Teorema è probabilmente il progetto più ambizioso della sua vita, addirittura più ardito della Trilogia della Vita decamerotica e del lugubre calar delle tenebre di Salò, più che altro per il ricchissimo significato psico-analitico di fondo che per la trama e per le eventuali (ed effettivamente sussistenti) particolarità controverse e/o scandalose e scabrose. Mai Pasolini si era addentrato (e si sarebbe spinto) nel complesso mondo dell’analisi socio-psicologica dal punto di vista della paranoia, dell’esistenzialismo e della spiritualità moltiplicati ai massimi termini e tale miscuglio di sacro, profano, psicologico, psichico, surreale e sociale non ha purtroppo trovato un correlato seguito nell’epopea artistico-produttiva dell’artista. Giusto per citare capolavori indiscutibili come il Decameron o Il Fiore delle Mille e Una Notte, Pasolini non riesce nel sue ultime pellicole a elevare in eguale analogia la mistura fra empirismo/concretezza/carnalità e spiritualità/morale/ascetismo/etica, lasciando che in tale commistione le due componenti cozzino volontariamente fra di loro.

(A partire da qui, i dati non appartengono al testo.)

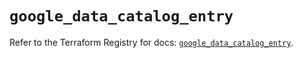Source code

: # `google_data_catalog_entry`

Refer to the Terraform Registry for docs: [`google_data_catalog_entry`](https://registry.terraform.io/providers/hashicorp/google/5.41.0/docs/resources/data_catalog_entry).
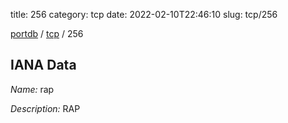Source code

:title: 256
category: tcp
date: 2022-02-10T22:46:10
slug: tcp/256

[portdb](/) / [tcp](/category/tcp.html) / 256


## IANA Data

_Name:_ rap

_Description:_ RAP

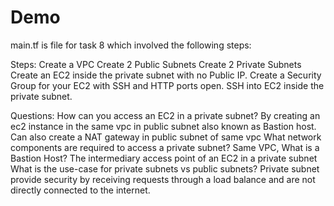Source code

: # Demo
main.tf is file for task 8 which involved the following steps:

Steps:
Create a VPC
Create 2 Public Subnets
Create 2 Private Subnets
Create an EC2 inside the private subnet with no Public IP.
Create a Security Group for your EC2 with SSH and HTTP ports open.
SSH into EC2 inside the private subnet.


Questions:
How can you access an EC2 in a private subnet? By creating an ec2 instance in the same vpc in public subnet also known as Bastion host. Can also create a NAT gateway in public subnet of same vpc
What network components are required to access a private subnet? Same VPC, 
What is a Bastion Host? The intermediary access point of an EC2 in a private subnet
What is the use-case for private subnets vs public subnets? Private subnet provide security by receiving requests through a load balance and are not directly connected to the internet. 
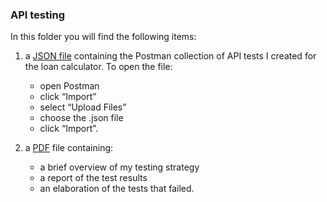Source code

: ### API testing

In this folder you will find the following items:

1. a [JSON file](https://github.com/liisnelis/TestTaskQA/blob/main/api-tests/Bigbank%20Loan%20Calculator%20API%20Tests.postman_collection.json) containing the Postman collection of API tests I created for the loan calculator. To open the file:
     - open Postman
     - click “Import”
     - select “Upload Files”
     - choose the .json file
     - click “Import”.

3. a [PDF](https://github.com/liisnelis/TestTaskQA/blob/main/api-tests/API-tests-strategy-and-report.pdf) file containing:
    - a brief overview of my testing strategy
    - a report of the test results
    - an elaboration of the tests that failed.
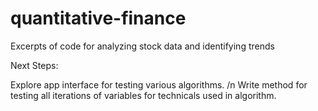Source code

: # quantitative-finance
Excerpts of code for analyzing stock data and identifying trends


Next Steps:

Explore app interface for testing various algorithms. /n
Write method for testing all iterations of variables for technicals used in algorithm. 

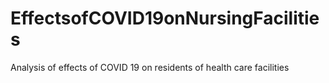 # EffectsofCOVID19onNursingFacilities
Analysis of effects of COVID 19 on residents of health care facilities
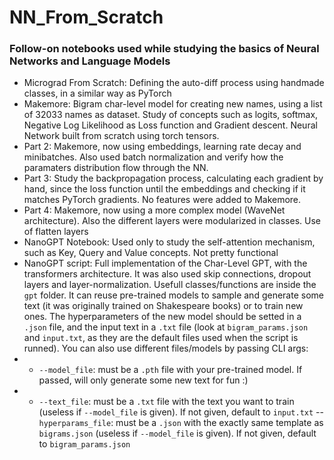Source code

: # NN_From_Scratch
### Follow-on notebooks used while studying the basics of Neural Networks and Language Models
- Micrograd From Scratch: Defining the auto-diff process using handmade classes, in a similar way as PyTorch
- Makemore: Bigram char-level model for creating new names, using a list of 32033 names as dataset. Study of concepts such as logits, softmax, Negative Log Likelihood as Loss function and Gradient descent. Neural Network built from scratch using torch tensors.
- Part 2: Makemore, now using embeddings, learning rate decay and minibatches. Also used batch normalization and verify how the paramaters distribution flow through the NN.
- Part 3: Study the backpropagation process, calculating each gradient by hand, since the loss function until the embeddings and checking if it matches PyTorch gradients. No features were added to Makemore.
- Part 4: Makemore, now using a more complex model (WaveNet architecture). Also the different layers were modularized in classes. Use of flatten layers
- NanoGPT Notebook: Used only to study the self-attention mechanism, such as Key, Query and Value concepts. Not pretty functional
- NanoGPT script: Full implementation of the Char-Level GPT, with the transformers architecture. It was also used skip connections, dropout layers and layer-normalization. Usefull classes/functions are inside the `gpt` folder. It can reuse pre-trained models to sample and generate some text (it was originally trained on Shakespeare books) or to train new ones. The hyperparameters of the new model should be setted in a `.json` file, and the input text in a `.txt` file (look at `bigram_params.json` and `input.txt`, as they are the default files used when the script is runned). You can also use different files/models by passing CLI args:
- - `--model_file`: must be a `.pth` file with your pre-trained model. If passed, will only generate some new text for fun :)
- - `--text_file`: must be a `.txt` file with the text you want to train (useless if `--model_file` is given). If not given, default to `input.txt`
-- `hyperparams_file`: must be a `.json` with the exactly same template as `bigrams.json` (useless if `--model_file` is given). If not given, default to `bigram_params.json`
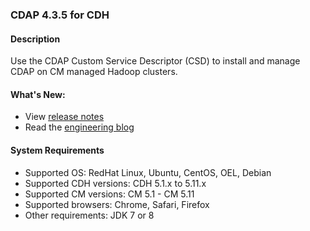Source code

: ### CDAP 4.3.5 for CDH

#### Description

Use the CDAP Custom Service Descriptor (CSD) to install and manage CDAP on CM managed Hadoop clusters.

####  What's New:

* View [release notes](https://docs.cdap.io/cdap/4.3.5/en/reference-manual/release-notes.html#release-4-3-5)
* Read the [engineering blog](http://blog.cdap.io/2017/08/announcing-ga-release-of-cdap-4-3/)

#### System Requirements

* Supported OS: RedHat Linux, Ubuntu, CentOS, OEL, Debian
* Supported CDH versions: CDH 5.1.x to 5.11.x
* Supported CM versions: CM 5.1 - CM 5.11
* Supported browsers: Chrome, Safari, Firefox
* Other requirements: JDK 7 or 8

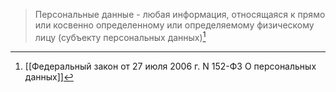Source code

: > Персональные данные - любая информация, относящаяся к прямо или косвенно определенному или определяемому физическому лицу (субъекту персональных данных)[^1]

[^1]:[[Федеральный закон от 27 июля 2006 г. N 152-ФЗ О персональных данных]]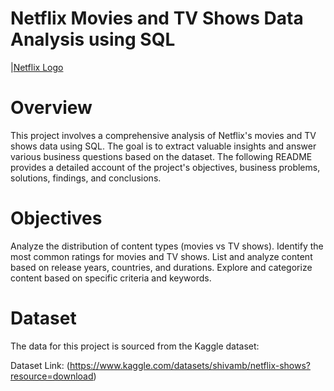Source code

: # Netflix Movies and TV Shows Data Analysis using SQL

|[Netflix Logo](https://raw.githubusercontent.com/Bhavya-Suresh/Netflix_sql_project/refs/heads/main/netflix-logo.webp)

# Overview
This project involves a comprehensive analysis of Netflix's movies and TV shows data using SQL. The goal is to extract valuable insights and answer various business questions based on the dataset. The following README provides a detailed account of the project's objectives, business problems, solutions, findings, and conclusions.

# Objectives
Analyze the distribution of content types (movies vs TV shows).
Identify the most common ratings for movies and TV shows.
List and analyze content based on release years, countries, and durations.
Explore and categorize content based on specific criteria and keywords.

# Dataset
The data for this project is sourced from the Kaggle dataset:

Dataset Link: (https://www.kaggle.com/datasets/shivamb/netflix-shows?resource=download)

Teorema potrebbe contrario assurgere a somma perfetta, a circolo compiuto di tutto il cammino filosofico, sociale, spirituale, materiale e poetico intrapreso da Pasolini, passando per la politica, la concezione di male radicale, la critica alla sua contemporaneità e al reietto sistema ivi impostatosi. Prima di analizzare il film è forse bene concentrarsi sul volume omonimo, un autentico prodotto di letteratura avanguardista e anticonformista: in un calderone dove prosa, e velata teatralità si uniscono in un romanzo “sviato”, la trama vede, a mo’ di sceneggiatura, una borghese di Milano con tipico padre industriale, madre casta e angelo del focolare, due figli educati nei migliori istituti meneghini e la fedele serva; tale quadretto inizia a frantumarsi con l’arrivo di un misterioso ospite, privo d’identità, che poco per volta mette seriamente in discussione la rigida e ipocrita tranquillità borghese del nucleo sociale, i cui membri – apparentemente conformi alla dottrina del loro status – maturano dentro se stessi rancori, disturbi, conflitti, impulsi, appetiti e passioni malandrinamente soffocate e celate. Dopo un periodo di tempo in cui viene disvelata la vera natura dei personaggi, l’ospite se ne va. Lo è tale da frantumare non solo gli equilibri etici, morali e umorali della borghese, ma persino da frantumare psicologicamente i vari membri e operando in loro una finta nemesi di quella che pareva essere la vera natura (e che in realtà non era altro che uno squallido insieme di formalità caricaturali): la figlia minore cade nella schizofrenia, il figlio maggiore – omosessuale represso – si trasforma in un pittore irrequieto, disturbato e disequilibrato, la verginea madre libera istintivamente i propri istinti sessuali concedendosi alla gioventù frivola e libertina della metropoli, la serva fugge in campagna e compie la metamorfosi in “santona” mentre il capofamiglia si denuda alla Stazione Centrale smarrendosi infine nel deserto.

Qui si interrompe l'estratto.